Syntax Summary

Pandas

Importing `pandas` Library

import pandas

In general, it’s good practice to collect all your import commands together and put them at the start of the notebook.

DataFrames and Series

Data in pandas is organized into DataFrames and Series.

DataFrame: 2-dimensional array, like a table in a spreadsheet
Series: 1-dimensional array, like a single column or row in a spreadsheet
- Each individual column or row of a DataFrame is represented as a Series

Reading a CSV File

To read a CSV file and store it as a DataFrame variable:

df = pandas.read_csv('some_cool_data.csv')

Missing data in a DataFrame or Series is represented as NaN (“not a number”).

Saving to a CSV File

To save a DataFrame to a CSV file:

df.to_csv('cool_output.csv', index=False)

To include the DataFrame’s index as a column in the CSV file, omit the index=False keyword argument.

Quick and Easy Summaries of a DataFrame


General Overview
Number of rows and columns; names, data types, and non-null counts for each column; memory usage	`df.info()`
Useful Attributes
Number of rows and columns (rows first, columns second)	`df.shape`
Names and data types of each column	`df.dtypes`
Just the names of each column	`df.columns`
Rows at a Glance
First `n` rows (default 5)	`df.head(n)`
Last `n` rows (default 5)	`df.tail(n)`
A random sampling of `n` rows (default 1)	`df.sample(n)`

Summary Statistics

Full set of summary statistics (min, max, mean, standard deviation, etc.) for each numerical column of a DataFrame:

df.describe()

Mean value of each column:

df.mean()

And similarly for other summary statistics: df.min(), df.max(), df.median(), df.std()

Selecting Columns

Single Columns

Each column of a DataFrame is a Series.

series_X = df['X']

Most DataFrame methods can be applied to a Series, for example:

df['X'].head()
df['X'].max()

Multiple Columns

Use a list of column names to select several columns of a DataFrame, in a specified order:

df_subset = df[['E', 'A', 'C']]

Selecting Rows

Extracting rows from a DataFrame or Series based on a criteria:

Create a filter (Boolean Series) using a comparison operator or other functions (such as the isin() method)
Use the filter to extract the desired rows from the DataFrame

Example:

world_long_life = world[world['life_expectancy'] > 82] 
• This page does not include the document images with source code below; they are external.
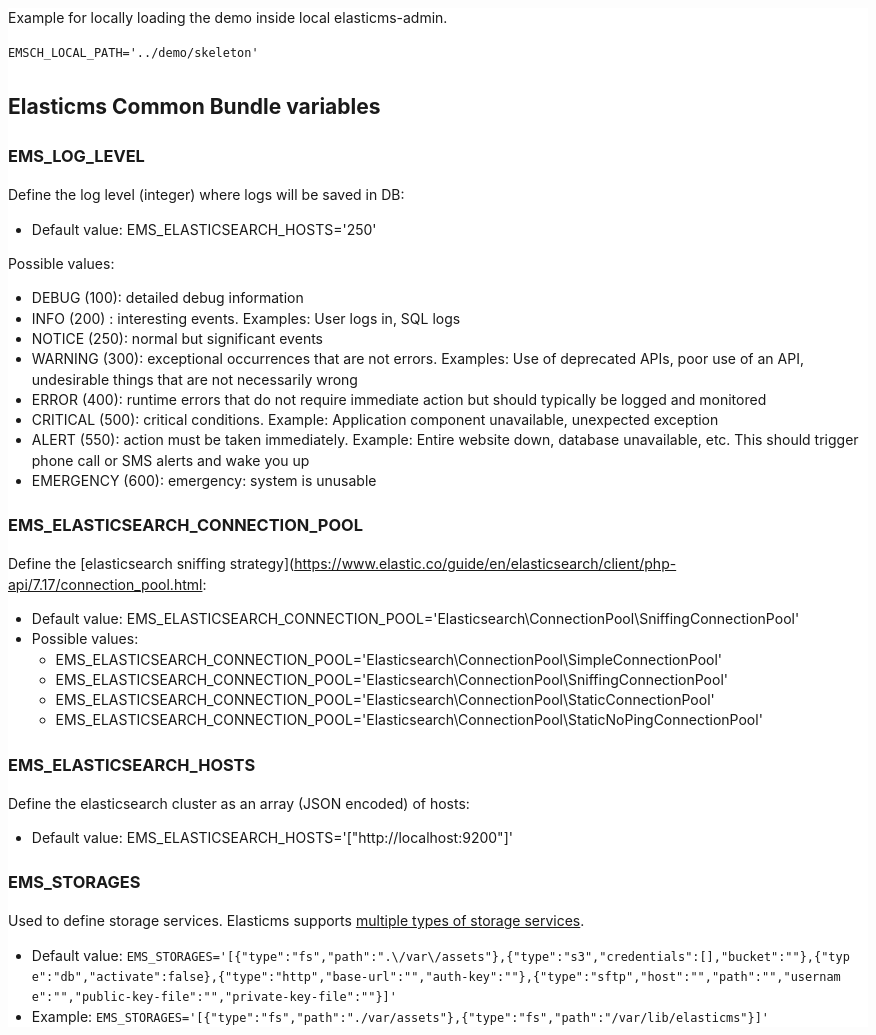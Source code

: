 Example for locally loading the demo inside local elasticms-admin.
```.dotenv
EMSCH_LOCAL_PATH='../demo/skeleton'
```

## Elasticms Common Bundle variables

### EMS_LOG_LEVEL

Define the log level (integer) where logs will be saved in DB:
- Default value: EMS_ELASTICSEARCH_HOSTS='250'

Possible values:
- DEBUG (100): detailed debug information
- INFO (200) : interesting events. Examples: User logs in, SQL logs
- NOTICE (250): normal but significant events
- WARNING (300): exceptional occurrences that are not errors. Examples: Use of deprecated APIs, poor use of an API, undesirable things that are not necessarily wrong
- ERROR (400): runtime errors that do not require immediate action but should typically be logged and monitored
- CRITICAL (500): critical conditions. Example: Application component unavailable, unexpected exception
- ALERT (550): action must be taken immediately. Example: Entire website down, database unavailable, etc. This should trigger phone call or SMS alerts and wake you up
- EMERGENCY (600): emergency: system is unusable

### EMS_ELASTICSEARCH_CONNECTION_POOL

Define the [elasticsearch sniffing strategy](https://www.elastic.co/guide/en/elasticsearch/client/php-api/7.17/connection_pool.html:
- Default value: EMS_ELASTICSEARCH_CONNECTION_POOL='Elasticsearch\\ConnectionPool\\SniffingConnectionPool'
- Possible values:
    - EMS_ELASTICSEARCH_CONNECTION_POOL='Elasticsearch\\ConnectionPool\\SimpleConnectionPool'
    - EMS_ELASTICSEARCH_CONNECTION_POOL='Elasticsearch\\ConnectionPool\\SniffingConnectionPool'
    - EMS_ELASTICSEARCH_CONNECTION_POOL='Elasticsearch\\ConnectionPool\\StaticConnectionPool'
    - EMS_ELASTICSEARCH_CONNECTION_POOL='Elasticsearch\\ConnectionPool\\StaticNoPingConnectionPool'

### EMS_ELASTICSEARCH_HOSTS

Define the elasticsearch cluster as an array (JSON encoded) of hosts:
- Default value: EMS_ELASTICSEARCH_HOSTS='["http://localhost:9200"]'

### EMS_STORAGES

Used to define storage services. Elasticms supports [multiple types of storage services](https://github.com/ems-project/EMSCommonBundle/blob/master/src/Resources/doc/storages.md). 
- Default value: `EMS_STORAGES='[{"type":"fs","path":".\/var\/assets"},{"type":"s3","credentials":[],"bucket":""},{"type":"db","activate":false},{"type":"http","base-url":"","auth-key":""},{"type":"sftp","host":"","path":"","username":"","public-key-file":"","private-key-file":""}]'`
- Example: `EMS_STORAGES='[{"type":"fs","path":"./var/assets"},{"type":"fs","path":"/var/lib/elasticms"}]'`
Selecting Rows and Columns

To select both rows and columns, use .loc[<rows>, <columns>]:

canada_pop = world.loc[world['country'] == 'Canada', 
                       ['country', 'year', 'population']
                      ]

Creating New Columns

df['Double X'] = 2 * df['X']

Unique Values & Counting

For a column df['A'] which contains many repeated values (such as categories), some useful summary methods are:


Unique values	`df['A'].unique()`
Number of unique values	`df['A'].nunique()`
Counts of each unique value	`df['A'].value_counts()`

Note: The unique() and value_counts() methods can only be applied to a Series (not a DataFrame)

Sorting

Sorting a DataFrame based on the values in the column 'B':

df.sort_values('B')

To sort in descending order, use the keyword argument ascending=False.

Aggregation

For basic aggregation operations, use the groupby() method chained with an aggregation method (e.g., sum(), mean(), sum(), max(), etc.)

Use as_index=False keyword argument to keep the grouping variable as a regular column rather than the index

For example, to find the sum totals of column 'population' grouped by column 'region': `

world_2015.groupby('region', as_index=False)['population'].sum()
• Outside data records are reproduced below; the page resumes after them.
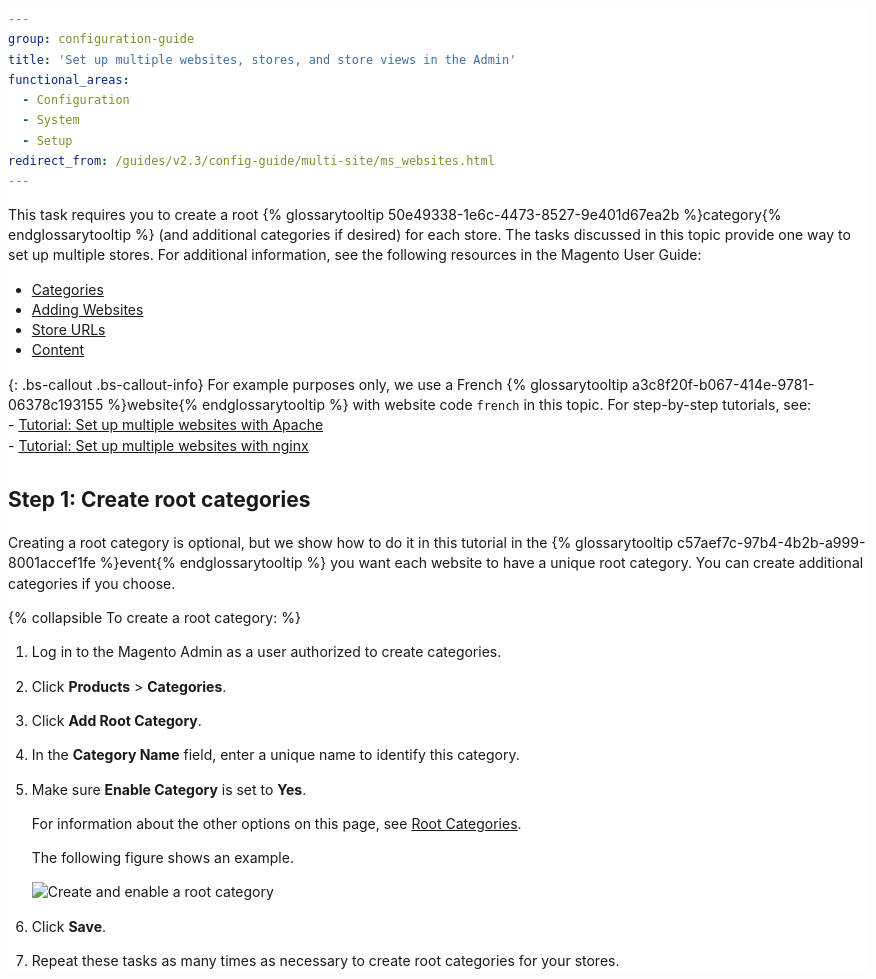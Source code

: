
```yaml
---
group: configuration-guide
title: 'Set up multiple websites, stores, and store views in the Admin'
functional_areas:
  - Configuration
  - System
  - Setup
redirect_from: /guides/v2.3/config-guide/multi-site/ms_websites.html
---
```


This task requires you to create a root {% glossarytooltip 50e49338-1e6c-4473-8527-9e401d67ea2b %}category{% endglossarytooltip %} (and additional categories if desired) for each store. The tasks discussed in this topic provide one way to set up multiple stores. For additional information, see the following resources in the Magento User Guide:

* [Categories](http://docs.magento.com/m2/ce/user_guide/catalog/categories.html)
* [Adding Websites](http://docs.magento.com/m2/ce/user_guide/stores/stores-all-create-website.html)
* [Store URLs](http://docs.magento.com/m2/ce/user_guide/stores/store-urls.html)
* [Content](http://docs.magento.com/m2/ce/user_guide/cms/content-menu.html)

{: .bs-callout .bs-callout-info}
For example purposes only, we use a French {% glossarytooltip a3c8f20f-b067-414e-9781-06378c193155 %}website{% endglossarytooltip %} with website code `french` in this topic. For step-by-step tutorials, see:  
    -  [Tutorial: Set up multiple websites with Apache]({{page.baseurl}}/configure/multi-site/setup-apache.html)  
    -  [Tutorial: Set up multiple websites with nginx]({{page.baseurl}}/configure/multi-site/setup-nginx.html)

## Step 1: Create root categories

Creating a root category is optional, but we show how to do it in this tutorial in the {% glossarytooltip c57aef7c-97b4-4b2b-a999-8001accef1fe %}event{% endglossarytooltip %} you want each website to have a unique root category. You can create additional categories if you choose.

{% collapsible To create a root category: %}

1. Log in to the Magento Admin as a user authorized to create categories.
2. Click **Products** > **Categories**.
3. Click **Add Root Category**.
4. In the **Category Name** field, enter a unique name to identify this category.
5. Make sure **Enable Category** is set to **Yes**.

   For information about the other options on this page, see [Root Categories](http://docs.magento.com/m2/ce/user_guide/catalog/category-root.html?Highlight=create%20root%20category).

   The following figure shows an example.

   ![Create and enable a root category]({{site.baseurl}}/static/images/config_multi-site_root-cat.png)

6. Click **Save**.
7. Repeat these tasks as many times as necessary to create root categories for your stores.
You can also group by multiple columns:

world_2015.groupby(['region', 'income_group'], as_index=False)['population'].sum()

For more complex aggregations, you can use the agg method:

Specify a list of aggregation statistics, for example:

world_2015.groupby('region', as_index=False)['population'].agg(['sum', 'min', 'max'])

Use a dictionary to specify different aggregation statistics for different columns, for example:

agg_dict = {'population' : 'sum', 
            'life_expectancy' : ['min', 'max']}
world.groupby('region', as_index=False).agg(agg_dict)

Data Visualization

Simple Plots with Pandas

Bar plot:

region_pop.plot(x='region', y='pop_millions', kind='bar');

Scatter plot:

world_2015.plot(x='gdp_per_capita', y='life_expectancy', kind='scatter');

Saving a plot:

ax = region_pop.plot(x='region', y='pop_millions', kind='bar');
ax.get_figure().savefig('figures/region_populations.png', bbox_inches='tight')

Statistical Plots with Seaborn

Import library:

import seaborn as sns

Switch to seaborn default aesthetics:

sns.set_theme()

Example scatter plot with axes customization:

g = sns.relplot(data=world_2015, x='gdp_per_capita', y='life_expectancy', hue='region',
                size='pop_millions', sizes=(40, 400), alpha=0.8)
g.set(xscale='log', title='Life Expectancy vs. GDP per Capita in 2015');

Example scatter plot with facets:

income_order= ['Low', 'Lower middle', 'Upper middle', 'High']
g = sns.relplot(data=world_2015, x='gdp_per_capita', y='life_expectancy', col='region',
                col_wrap=3, height=3, hue='income_group', hue_order=income_order)
g.set(xscale='log');

Example line plot with aggregation and facets:

sns.relplot(data=world, x='year', y='pop_millions', hue='income_group', hue_order=income_order,
            style='income_group', kind='line', estimator='sum', ci=None, col='region',
            col_wrap=3, height=3);

Example bar plot with aggregation:

g = sns.catplot(data=world_2015, x='region', y='life_expectancy', kind='bar', aspect=1.5)
g.set(title='Mean Life Expectancy by Region in 2015');